Cross-posted from Imagining Markets
Below are the details of the 3rd workshop of the Imagining Markets network. The network brings together scholars working in the fields of Imperial, European, and Asian studies, and scholars from cultural studies and economic studies, which have become increasingly separated branches of enquiry calling for reintegration. Working with and through a range of public policy intermediaries including History and Policy, the Churchill Archives Centre, and the Institute of Commonwealth Studies this project will provide policy-makers with an inter-disciplinary analysis of the long-term development of British overseas trade, which in turn will illuminate the diversity of cultural values and political perspectives that have, and continue to be, brought to bear in growing exports to key markets. There are still a handful of places available. If you wish to attend, please email Dr. David Thackeray.

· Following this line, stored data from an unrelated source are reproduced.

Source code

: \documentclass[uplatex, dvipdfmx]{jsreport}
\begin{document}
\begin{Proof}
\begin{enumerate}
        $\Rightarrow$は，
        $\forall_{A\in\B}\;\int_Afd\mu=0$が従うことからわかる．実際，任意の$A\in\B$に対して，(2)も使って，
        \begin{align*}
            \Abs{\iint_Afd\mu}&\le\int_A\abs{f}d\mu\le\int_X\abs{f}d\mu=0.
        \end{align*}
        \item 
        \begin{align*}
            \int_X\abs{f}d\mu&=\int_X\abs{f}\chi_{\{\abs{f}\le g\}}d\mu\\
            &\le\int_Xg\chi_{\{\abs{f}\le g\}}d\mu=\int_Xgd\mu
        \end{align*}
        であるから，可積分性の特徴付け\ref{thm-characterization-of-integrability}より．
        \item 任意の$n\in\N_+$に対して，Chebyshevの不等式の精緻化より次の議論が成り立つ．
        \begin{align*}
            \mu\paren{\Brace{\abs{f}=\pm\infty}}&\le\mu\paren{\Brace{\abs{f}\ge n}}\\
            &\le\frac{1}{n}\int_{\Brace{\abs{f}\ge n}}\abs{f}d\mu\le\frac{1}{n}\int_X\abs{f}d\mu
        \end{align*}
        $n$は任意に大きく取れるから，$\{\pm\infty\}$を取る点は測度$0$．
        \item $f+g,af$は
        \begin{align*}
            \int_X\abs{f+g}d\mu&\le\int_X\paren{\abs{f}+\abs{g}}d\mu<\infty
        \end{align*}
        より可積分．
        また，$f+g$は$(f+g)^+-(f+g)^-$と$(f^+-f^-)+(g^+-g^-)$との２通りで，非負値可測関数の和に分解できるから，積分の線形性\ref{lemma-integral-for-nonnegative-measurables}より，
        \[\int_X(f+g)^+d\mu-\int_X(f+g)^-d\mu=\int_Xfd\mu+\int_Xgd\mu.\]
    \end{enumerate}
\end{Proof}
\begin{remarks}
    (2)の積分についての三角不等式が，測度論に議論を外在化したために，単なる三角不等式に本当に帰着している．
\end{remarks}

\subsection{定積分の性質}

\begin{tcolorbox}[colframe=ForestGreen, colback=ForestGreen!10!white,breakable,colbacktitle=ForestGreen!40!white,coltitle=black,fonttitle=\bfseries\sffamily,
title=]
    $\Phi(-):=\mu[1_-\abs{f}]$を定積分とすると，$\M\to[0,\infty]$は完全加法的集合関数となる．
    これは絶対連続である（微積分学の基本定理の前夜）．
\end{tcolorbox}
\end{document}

Recital Room, Churchill College, Cambridge- 7 April
10.30- Introductions and welcome
10.45- Hao Gao (Exeter)- Imagining the Chinese Market: British Merchants in China in the early 1830s
This paper will examine a significant debate on China and the Chinese market held within the British mercantile community in the early 1830s. Occurring in the years before the East India Company’s monopoly over China trade was abolished in 1834, this debate has received much less attention than the Macartney embassy and the rise of the opium trade. This paper will show that, in order to suit their own economic interests, supporters of the EIC and the ‘private English (free traders)’ presented rival images of China and the China trade. Although neither side was genuinely interested in discovering the ‘real’ China, this competition in image-building was crucial to Britain’s public opinion about and policy towards China in the era leading to the First Opium War.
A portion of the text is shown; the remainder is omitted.